Insomma, la scelta sarebbe dei vertici interni al Ministero che assegnerebbero gli incarichi in base a criteri propri di anzianità di servizio, di presenza-permanenza a Roma facendo scalare i posti e assegnando così le varie ambasciate. Il vertice politico entrerebbe in ballo solo sulle grandi ambasciate come Berlino, Bruxelles, New York o Mosca. Sarà vero, ma lo è anche il fatto che quella nomina desta imbarazzo non tanto o solo perché Vattani non ha mai rinnegato pubblicamente il suo credo quanto per il fatto che, nel frattempo, un intero filotto di ministri della Repubblica ha deciso di non decidere: Emma Bonino, Federica Mogherini, Paolo Gentiloni, Angelino Alfano ed Enzo Moavero Milanesi. E infine, Luigi Di Maio. C’erano loro mentre i ricorsi ministeriali morivano per “carenza di interesse”.
E il Quirinale? “Sulla nomina di Vattani non ha nulla da dire”, taglia corto il portavoce di Mattarella dopo aver spiegato che la controfirma alla designazione, solitamente, è un passaggio formale, giacché il governo ha già deciso. In realtà non è proprio così. La prassi consolidata è che una volta individuato il nome di un ambasciatore per una sede estera il Consiglio dei Ministri lo trasmetta alla Presidenza della Repubblica per il gradimento preventivo. Dalla Farnesina fanno sapere che per ora c’è solo la designazione del Cdm, le credenziali per il Capo dello Stato saranno preparate una volta ricevuto il gradimento da parte delle autorità di accreditamento (Singapore) che devono escludere che la persona designata sia ‘non grata’.

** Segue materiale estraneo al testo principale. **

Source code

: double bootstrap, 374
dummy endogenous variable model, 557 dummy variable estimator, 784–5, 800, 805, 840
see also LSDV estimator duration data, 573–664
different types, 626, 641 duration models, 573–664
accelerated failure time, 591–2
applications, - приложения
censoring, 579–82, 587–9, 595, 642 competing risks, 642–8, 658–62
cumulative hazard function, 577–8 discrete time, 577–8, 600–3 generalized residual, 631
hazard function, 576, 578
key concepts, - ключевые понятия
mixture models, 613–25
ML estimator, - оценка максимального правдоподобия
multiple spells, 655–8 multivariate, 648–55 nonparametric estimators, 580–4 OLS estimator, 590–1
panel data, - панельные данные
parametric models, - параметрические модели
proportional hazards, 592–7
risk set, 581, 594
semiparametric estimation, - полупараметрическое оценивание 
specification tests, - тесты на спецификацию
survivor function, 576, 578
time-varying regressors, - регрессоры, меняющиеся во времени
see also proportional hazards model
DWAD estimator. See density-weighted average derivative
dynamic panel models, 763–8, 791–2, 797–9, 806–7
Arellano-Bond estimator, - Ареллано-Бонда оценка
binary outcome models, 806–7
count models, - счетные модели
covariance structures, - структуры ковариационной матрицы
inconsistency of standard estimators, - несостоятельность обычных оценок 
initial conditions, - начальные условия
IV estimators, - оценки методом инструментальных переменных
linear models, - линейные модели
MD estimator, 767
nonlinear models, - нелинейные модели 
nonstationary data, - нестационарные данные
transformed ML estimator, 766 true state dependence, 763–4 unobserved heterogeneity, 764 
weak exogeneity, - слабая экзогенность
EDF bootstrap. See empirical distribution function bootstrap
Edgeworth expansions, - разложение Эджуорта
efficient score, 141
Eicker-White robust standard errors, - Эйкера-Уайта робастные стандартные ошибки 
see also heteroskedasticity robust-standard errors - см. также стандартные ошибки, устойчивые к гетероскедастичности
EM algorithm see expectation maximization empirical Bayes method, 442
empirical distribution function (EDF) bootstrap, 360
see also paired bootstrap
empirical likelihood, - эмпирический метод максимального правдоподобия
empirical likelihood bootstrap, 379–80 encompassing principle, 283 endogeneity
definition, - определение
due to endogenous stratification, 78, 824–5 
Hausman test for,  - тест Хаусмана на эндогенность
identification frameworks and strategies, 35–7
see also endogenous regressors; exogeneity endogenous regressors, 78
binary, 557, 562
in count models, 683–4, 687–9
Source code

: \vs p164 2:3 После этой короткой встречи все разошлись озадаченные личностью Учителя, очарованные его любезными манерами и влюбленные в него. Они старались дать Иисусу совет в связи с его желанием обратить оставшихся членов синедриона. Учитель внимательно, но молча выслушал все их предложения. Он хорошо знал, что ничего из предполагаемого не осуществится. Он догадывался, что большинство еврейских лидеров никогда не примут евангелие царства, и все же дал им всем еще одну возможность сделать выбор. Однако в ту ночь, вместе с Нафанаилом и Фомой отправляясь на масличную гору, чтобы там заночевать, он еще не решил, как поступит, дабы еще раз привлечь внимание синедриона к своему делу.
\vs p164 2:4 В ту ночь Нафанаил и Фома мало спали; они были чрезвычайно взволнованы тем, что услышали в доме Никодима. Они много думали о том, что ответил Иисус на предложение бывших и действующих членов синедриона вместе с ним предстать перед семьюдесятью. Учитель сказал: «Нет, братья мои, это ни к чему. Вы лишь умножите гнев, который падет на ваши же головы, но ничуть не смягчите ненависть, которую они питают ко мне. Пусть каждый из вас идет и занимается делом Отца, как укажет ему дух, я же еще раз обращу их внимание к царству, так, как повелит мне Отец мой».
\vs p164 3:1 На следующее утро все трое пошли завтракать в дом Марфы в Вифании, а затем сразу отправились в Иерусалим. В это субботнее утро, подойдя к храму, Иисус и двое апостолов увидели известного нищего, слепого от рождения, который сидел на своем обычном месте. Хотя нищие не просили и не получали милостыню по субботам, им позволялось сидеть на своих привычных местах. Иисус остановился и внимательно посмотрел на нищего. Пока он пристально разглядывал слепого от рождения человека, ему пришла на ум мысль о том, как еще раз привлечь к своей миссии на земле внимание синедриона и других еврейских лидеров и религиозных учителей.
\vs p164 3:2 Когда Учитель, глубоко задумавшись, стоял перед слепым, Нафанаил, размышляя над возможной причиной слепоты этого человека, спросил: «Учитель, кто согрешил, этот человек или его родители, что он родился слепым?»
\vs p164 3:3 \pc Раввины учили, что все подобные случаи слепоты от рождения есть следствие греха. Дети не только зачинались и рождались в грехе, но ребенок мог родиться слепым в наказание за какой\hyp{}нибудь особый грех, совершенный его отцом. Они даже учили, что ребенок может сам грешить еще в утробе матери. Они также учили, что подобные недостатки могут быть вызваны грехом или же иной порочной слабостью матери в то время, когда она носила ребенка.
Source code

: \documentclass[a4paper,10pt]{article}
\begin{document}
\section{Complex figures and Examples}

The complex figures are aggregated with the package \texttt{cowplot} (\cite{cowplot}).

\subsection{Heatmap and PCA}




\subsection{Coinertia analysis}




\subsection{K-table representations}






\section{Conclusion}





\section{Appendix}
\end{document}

Non c’è motivo per cui Singapore debba opporsi, e dunque la scelta finale e delicatissima ritorna nella mani di Mattarella che potrà esercitare la sua “moral suasion” se, prima delle credenziali, agli uffici del Quirinale sarà trasmesso non soltanto lo stato di servizio di Vattani, realmente encomiabile sulla carta, ma se verrà altrettanto adeguatamente rappresentato l’ingombro dei suoi trascorsi e delle esibite nostalgie.
L’Associazione Nazionale Partigiani ribadisce la sua contrarietà: “Mandare Vattani a Singapore è come mettere la volpe a guardia del pollaio – dice il presidente Gianfranco Pagliarulo – . perché a Singapore rappresenta la Repubblica, quella che nel nel famoso concerto promosso da Casapound dieci anni fa Vattani definiva fondata sui valori “degli epuratori, della violenza, del tradimento e sulla lotta armata fatta da banditi e disertori, dinamitardi e bombaroli”.
Singapore poi, dice qualcuno, non è tanto importante ma anche su questo si può discutere. “Non è una sede di primaria importanza, ma considerate l’ampia autonomia concessa agli ambasciatori e l’assoluta mancanza di controlli sul loro operato, viste le premesse del personaggio inadatto a rappresentare l’Italia all’estero, esistono forti dubbi che non ne deriverebbero danni al Paese”, sbotta l’ex ambasciatore Calogero di Gesù che nel 2017 ha tratteggiato il caso Vattani in un libro (Dietro le Quinte della Farnesina, 2017, ristampa 2020), per il quale da allora si batte con Vattani in un’aula di tribunale. L’ultimo, ma non il solo, a ritenere ancora la scelta lesiva dell’onore e prestigio della Repubblica.